REQUIRED WORK —
Return, from the data below, each line that contains the word "podejść".

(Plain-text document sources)
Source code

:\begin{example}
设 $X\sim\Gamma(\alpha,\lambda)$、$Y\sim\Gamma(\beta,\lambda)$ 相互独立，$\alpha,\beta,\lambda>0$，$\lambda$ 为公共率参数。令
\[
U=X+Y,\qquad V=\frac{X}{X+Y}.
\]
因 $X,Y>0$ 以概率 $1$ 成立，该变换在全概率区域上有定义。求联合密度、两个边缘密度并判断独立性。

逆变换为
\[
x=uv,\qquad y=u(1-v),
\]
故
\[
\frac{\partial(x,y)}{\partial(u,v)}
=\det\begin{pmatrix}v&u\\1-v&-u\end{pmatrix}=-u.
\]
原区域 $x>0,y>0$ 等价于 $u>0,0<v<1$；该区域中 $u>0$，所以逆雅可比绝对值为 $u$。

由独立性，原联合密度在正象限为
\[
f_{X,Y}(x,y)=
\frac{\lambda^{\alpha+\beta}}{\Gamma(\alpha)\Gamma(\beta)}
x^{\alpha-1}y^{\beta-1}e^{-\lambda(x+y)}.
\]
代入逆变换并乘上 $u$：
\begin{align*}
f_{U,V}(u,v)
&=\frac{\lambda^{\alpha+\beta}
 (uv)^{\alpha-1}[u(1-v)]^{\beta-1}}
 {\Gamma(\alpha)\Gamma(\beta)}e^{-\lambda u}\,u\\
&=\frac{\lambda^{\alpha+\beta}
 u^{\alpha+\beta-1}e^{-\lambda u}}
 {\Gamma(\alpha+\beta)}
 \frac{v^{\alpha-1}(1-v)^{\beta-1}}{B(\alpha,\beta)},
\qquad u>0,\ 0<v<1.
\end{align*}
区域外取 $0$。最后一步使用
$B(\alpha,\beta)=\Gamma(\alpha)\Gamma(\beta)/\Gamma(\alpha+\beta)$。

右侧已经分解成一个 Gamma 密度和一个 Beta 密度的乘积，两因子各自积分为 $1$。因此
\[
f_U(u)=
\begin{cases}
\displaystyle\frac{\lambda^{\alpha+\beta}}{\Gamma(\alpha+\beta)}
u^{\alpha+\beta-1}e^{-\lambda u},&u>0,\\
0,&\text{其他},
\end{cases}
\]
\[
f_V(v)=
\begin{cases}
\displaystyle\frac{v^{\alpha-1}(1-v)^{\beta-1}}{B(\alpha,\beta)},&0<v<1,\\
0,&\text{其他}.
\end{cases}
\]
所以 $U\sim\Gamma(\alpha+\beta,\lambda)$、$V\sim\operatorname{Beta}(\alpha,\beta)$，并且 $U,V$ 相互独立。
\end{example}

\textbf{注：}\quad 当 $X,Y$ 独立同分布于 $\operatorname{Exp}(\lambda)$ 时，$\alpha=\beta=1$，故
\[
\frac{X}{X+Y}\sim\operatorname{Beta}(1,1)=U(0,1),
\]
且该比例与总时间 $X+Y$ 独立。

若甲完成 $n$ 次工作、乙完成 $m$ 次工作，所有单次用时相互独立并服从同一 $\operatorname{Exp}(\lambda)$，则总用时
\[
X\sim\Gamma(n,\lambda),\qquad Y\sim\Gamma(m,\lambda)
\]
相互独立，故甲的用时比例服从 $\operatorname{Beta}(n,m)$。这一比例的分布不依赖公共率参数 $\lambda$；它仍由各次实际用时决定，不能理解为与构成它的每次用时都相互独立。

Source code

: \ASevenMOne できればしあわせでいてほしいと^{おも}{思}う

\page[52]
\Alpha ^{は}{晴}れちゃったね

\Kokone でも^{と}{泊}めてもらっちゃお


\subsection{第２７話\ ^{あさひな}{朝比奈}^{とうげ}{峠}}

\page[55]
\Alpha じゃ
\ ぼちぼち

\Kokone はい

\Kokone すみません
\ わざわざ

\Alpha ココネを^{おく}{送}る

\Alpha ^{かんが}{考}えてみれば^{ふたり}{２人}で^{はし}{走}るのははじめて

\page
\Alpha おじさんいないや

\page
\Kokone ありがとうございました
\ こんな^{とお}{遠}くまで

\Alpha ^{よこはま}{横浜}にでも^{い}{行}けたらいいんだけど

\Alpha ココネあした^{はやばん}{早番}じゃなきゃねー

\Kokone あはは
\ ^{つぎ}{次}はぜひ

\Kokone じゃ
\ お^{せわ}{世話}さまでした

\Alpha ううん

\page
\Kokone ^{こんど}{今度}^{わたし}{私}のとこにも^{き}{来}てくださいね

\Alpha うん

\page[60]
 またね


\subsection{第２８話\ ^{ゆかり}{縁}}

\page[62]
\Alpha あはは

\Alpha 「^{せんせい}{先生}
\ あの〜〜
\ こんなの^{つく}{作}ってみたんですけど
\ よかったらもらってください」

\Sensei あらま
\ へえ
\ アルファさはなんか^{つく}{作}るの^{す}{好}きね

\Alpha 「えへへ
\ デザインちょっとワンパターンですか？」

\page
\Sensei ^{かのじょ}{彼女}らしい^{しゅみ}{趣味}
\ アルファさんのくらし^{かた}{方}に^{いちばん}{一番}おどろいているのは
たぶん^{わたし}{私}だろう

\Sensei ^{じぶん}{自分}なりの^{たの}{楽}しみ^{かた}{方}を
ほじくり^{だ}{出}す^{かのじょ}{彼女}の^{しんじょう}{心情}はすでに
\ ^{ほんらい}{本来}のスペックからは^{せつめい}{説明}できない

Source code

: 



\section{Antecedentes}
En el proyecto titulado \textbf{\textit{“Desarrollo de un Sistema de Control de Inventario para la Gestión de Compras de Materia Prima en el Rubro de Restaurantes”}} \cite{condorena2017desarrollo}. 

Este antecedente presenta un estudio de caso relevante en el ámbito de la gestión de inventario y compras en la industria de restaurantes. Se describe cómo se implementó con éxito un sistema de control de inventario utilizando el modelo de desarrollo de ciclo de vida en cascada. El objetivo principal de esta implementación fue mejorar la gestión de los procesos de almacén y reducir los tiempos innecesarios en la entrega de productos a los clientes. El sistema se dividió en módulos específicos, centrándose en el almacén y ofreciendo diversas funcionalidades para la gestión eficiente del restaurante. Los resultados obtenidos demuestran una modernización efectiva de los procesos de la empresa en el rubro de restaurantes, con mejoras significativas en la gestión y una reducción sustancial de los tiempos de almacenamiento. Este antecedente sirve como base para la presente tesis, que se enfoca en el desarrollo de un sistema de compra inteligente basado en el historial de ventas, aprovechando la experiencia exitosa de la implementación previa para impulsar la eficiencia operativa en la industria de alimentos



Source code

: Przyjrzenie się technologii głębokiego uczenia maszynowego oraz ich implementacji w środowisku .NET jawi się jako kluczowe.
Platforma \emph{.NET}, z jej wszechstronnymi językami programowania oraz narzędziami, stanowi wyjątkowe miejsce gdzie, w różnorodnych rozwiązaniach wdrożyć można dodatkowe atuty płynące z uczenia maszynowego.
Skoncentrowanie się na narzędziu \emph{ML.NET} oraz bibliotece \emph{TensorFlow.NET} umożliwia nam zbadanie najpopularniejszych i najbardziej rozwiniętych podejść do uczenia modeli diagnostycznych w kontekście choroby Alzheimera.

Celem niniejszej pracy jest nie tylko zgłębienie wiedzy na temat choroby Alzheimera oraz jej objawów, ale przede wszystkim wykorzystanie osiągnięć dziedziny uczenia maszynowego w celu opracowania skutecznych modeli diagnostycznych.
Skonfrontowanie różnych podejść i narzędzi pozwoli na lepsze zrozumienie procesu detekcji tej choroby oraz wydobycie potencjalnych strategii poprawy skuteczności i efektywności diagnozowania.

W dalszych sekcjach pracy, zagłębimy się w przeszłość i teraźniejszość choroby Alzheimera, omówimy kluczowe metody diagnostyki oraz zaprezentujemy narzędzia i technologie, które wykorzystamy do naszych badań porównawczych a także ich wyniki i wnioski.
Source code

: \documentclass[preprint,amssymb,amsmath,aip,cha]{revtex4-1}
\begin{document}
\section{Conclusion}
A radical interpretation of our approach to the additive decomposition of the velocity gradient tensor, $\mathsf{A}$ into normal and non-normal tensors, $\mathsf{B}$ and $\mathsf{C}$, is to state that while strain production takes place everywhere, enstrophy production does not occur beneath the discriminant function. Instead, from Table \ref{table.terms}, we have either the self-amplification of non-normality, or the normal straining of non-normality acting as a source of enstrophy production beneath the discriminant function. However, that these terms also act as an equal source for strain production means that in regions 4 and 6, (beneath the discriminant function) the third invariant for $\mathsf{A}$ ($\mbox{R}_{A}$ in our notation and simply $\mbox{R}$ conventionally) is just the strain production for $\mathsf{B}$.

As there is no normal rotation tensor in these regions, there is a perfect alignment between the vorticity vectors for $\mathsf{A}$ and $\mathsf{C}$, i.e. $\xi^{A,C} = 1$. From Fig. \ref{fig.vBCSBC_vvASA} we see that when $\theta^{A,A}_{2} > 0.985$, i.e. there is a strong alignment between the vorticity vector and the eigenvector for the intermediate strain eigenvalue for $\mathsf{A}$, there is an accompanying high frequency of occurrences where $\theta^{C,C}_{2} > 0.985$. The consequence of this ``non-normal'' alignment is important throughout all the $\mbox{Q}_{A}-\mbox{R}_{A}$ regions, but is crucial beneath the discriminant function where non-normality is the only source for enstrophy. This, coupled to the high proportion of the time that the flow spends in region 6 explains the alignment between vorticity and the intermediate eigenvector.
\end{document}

SOLUTION FOR THIS TASK —
Skoncentrowanie się na narzędziu \emph{ML.NET} oraz bibliotece \emph{TensorFlow.NET} umożliwia nam zbadanie najpopularniejszych i najbardziej rozwiniętych podejść do uczenia modeli diagnostycznych w kontekście choroby Alzheimera.
Skonfrontowanie różnych podejść i narzędzi pozwoli na lepsze zrozumienie procesu detekcji tej choroby oraz wydobycie potencjalnych strategii poprawy skuteczności i efektywności diagnozowania.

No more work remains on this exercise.